Search This Blog

Sunday 1 March 2015

Anne Frank

The Jewish Frank family moved from Germany to Amsterdam in 1933, only to find themselves trapped there by the German occupation of the Netherlands seven years later.

Her father was an officer in the German army during World War I.

Anne Frank began keeping a diary on June 12, 1942. It was a present that she'd been given for her thirteenth birthday.

Anne Frank pictured in 1940

The diary chronicles her life from June 12, 1942  to 1 August 1, 1944, a period when the Frank family were forced into hiding in some concealed rooms behind a bookcase in the building where Anne's father worked.

Anne owned an aggressive warehouse cat called “Boche”, who was occupying the attic when the Franks arrived; the moggy's name was derogatory slang for "German.”

A tip from a Dutch informer led the Gestapo to Anne Frank and her family's hiding place on August 4, 1944 and they were transported to to the Dutch Westerbork concentration camp. Anne Frank and her sister, Margot, were eventually transferred to the Bergen-Belsen concentration camp on October 30, 1944, where they died (probably of typhus) in March 1945.

On his return home from the concentration camp, Anne Frank’s father found her diary had been saved by one of the helpers. He had it published on June 25, 1947 and it was an immediate success, with millions of readers were touched by the teenager's indomitable spirit.

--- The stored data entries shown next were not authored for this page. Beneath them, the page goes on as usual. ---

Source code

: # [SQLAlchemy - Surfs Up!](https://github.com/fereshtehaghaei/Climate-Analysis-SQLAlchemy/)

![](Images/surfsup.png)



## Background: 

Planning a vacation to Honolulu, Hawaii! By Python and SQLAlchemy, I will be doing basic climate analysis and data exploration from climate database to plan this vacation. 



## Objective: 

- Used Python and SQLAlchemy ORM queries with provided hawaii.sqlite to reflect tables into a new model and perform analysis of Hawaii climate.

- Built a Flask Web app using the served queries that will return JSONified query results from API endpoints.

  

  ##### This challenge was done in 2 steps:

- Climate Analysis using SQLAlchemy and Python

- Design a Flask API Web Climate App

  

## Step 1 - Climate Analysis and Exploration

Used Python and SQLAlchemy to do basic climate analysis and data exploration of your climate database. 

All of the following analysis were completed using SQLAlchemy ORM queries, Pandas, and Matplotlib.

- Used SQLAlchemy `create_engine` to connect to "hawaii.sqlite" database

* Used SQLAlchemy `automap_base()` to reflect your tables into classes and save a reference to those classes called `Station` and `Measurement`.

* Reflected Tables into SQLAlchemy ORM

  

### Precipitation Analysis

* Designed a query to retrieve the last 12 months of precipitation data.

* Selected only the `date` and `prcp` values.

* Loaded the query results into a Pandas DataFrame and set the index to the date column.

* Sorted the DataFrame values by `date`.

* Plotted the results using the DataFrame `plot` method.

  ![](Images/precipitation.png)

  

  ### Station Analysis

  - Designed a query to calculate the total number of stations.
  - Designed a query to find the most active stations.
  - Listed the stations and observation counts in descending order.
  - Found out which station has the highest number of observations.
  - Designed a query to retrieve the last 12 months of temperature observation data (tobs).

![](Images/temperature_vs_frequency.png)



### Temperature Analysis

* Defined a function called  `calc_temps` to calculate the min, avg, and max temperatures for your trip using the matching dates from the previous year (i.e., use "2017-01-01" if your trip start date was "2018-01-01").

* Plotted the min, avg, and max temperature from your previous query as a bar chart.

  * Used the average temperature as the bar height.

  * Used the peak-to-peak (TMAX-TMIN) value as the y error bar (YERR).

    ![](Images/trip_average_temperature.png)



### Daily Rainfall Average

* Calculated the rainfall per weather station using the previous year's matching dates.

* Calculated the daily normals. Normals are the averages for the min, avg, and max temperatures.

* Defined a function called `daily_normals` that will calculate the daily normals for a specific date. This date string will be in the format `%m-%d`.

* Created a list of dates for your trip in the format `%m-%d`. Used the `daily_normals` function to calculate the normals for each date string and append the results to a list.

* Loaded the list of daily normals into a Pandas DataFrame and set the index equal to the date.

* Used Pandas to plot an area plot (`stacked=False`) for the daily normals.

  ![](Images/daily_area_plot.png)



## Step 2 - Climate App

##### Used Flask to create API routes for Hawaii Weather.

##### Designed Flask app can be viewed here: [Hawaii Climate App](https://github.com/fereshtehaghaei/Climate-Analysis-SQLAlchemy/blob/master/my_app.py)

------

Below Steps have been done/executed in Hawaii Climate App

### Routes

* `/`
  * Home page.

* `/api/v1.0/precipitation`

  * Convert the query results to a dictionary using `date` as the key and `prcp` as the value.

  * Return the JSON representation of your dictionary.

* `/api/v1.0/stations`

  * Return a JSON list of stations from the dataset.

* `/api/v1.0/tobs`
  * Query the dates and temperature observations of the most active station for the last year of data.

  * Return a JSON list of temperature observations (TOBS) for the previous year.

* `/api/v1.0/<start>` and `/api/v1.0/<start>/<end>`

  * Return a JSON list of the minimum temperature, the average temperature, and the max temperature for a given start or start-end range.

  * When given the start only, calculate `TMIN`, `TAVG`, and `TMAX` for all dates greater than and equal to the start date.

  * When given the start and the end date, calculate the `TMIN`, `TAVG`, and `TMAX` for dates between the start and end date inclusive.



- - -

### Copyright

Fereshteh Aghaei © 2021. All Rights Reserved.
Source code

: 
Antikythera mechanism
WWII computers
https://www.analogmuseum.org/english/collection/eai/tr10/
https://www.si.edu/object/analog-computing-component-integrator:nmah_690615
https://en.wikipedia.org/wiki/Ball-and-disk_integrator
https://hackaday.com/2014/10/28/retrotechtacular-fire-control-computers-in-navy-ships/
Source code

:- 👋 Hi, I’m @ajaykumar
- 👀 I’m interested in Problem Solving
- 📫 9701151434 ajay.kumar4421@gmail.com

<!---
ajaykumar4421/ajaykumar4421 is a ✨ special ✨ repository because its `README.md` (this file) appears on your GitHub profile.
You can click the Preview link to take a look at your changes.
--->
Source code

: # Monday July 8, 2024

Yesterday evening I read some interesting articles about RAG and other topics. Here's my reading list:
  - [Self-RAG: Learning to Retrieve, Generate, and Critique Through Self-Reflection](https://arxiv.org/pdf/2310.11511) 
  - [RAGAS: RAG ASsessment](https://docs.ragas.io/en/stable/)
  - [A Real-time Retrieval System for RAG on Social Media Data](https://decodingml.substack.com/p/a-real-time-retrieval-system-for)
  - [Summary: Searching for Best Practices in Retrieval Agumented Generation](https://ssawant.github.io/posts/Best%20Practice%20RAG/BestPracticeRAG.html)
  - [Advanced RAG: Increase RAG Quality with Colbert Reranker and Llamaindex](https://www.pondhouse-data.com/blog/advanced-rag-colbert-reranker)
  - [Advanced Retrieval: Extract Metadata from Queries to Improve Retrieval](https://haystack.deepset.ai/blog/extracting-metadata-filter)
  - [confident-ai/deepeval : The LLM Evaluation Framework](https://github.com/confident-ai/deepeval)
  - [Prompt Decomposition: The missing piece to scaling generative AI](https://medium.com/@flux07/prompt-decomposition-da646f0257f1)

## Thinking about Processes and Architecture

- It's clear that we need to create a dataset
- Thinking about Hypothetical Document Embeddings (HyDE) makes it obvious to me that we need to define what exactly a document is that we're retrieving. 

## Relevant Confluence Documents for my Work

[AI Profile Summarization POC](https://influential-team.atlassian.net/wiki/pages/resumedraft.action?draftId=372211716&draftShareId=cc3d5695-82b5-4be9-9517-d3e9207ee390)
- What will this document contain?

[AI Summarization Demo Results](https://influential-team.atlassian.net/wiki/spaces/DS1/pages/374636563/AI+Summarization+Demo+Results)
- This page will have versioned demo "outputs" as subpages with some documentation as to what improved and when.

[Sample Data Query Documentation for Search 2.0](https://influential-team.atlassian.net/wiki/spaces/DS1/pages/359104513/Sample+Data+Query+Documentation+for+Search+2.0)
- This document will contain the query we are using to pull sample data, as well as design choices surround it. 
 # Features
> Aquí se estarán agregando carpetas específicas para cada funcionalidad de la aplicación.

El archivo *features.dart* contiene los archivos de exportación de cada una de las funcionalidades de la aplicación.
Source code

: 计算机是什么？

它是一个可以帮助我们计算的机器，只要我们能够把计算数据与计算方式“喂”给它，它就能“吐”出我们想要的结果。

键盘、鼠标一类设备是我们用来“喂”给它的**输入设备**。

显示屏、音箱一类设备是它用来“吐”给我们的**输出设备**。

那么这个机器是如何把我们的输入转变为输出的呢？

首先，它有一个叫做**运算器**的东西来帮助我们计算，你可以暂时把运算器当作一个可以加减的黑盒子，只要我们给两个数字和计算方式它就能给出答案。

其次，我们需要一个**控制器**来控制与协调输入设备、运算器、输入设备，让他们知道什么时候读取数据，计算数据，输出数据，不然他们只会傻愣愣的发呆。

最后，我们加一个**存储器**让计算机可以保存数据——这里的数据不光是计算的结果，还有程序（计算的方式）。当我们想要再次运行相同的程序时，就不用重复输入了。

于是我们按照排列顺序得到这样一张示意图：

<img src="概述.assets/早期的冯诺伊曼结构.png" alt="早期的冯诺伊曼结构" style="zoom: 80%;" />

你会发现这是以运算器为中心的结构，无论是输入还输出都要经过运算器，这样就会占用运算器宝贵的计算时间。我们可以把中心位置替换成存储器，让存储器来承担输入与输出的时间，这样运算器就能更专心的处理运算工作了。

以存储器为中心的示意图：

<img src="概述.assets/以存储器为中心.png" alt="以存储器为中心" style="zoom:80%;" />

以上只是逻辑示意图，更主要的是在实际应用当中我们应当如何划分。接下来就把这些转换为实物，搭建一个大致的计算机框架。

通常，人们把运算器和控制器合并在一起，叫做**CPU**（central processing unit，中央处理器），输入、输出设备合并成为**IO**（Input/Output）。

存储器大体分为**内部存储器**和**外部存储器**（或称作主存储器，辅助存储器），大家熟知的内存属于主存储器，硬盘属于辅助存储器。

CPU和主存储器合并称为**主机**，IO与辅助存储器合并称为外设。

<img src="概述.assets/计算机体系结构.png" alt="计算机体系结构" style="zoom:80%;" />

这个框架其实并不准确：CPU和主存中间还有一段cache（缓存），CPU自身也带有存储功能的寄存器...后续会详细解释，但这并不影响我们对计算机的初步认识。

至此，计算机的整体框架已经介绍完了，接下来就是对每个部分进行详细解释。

Het Achterhuis, the first Dutch edition of Anne Frank's diary, published in 1947

Anne's Diary was translated from its original Dutch version and first published in English on April 30, 1952 as The Diary of a Young Girl.

The Gestapo officer who arrested Anne Frank and her family bought her diary when it was published to see if she had mentioned him.

Anne Frank is the youngest person ever to reach number one on the New York Times' Best-Seller List, for her diary.

The story of Anne Frank has been told many times, but rarely so powerfully as in 1959 Oscar-winner The Diary of Anne Frank. Millie Perkins is the teenager hiding out from the Nazis in Amsterdam.

Shelley Winters won best supporting actress for her role as Petronella van Daan in The Diary of Anne Frank. She donated her Oscar to the Anne Frank museum in Amsterdam, where it is still on display.

 The Diary of a Young Girl was banned by the Alabama State Textbook Committee in 1983 for being "a real downer."

The only existing film footage of Anne Frank is posted on YouTube by the Amsterdam museum The Anne Frank House. The girl next door to Anne is getting married and the footage shows a 13-year-old Anne leaning out of a window to get a good look at the bride and groom.


Anne Frank's sister, Margot, also kept a diary. Unfortunately, it was never found.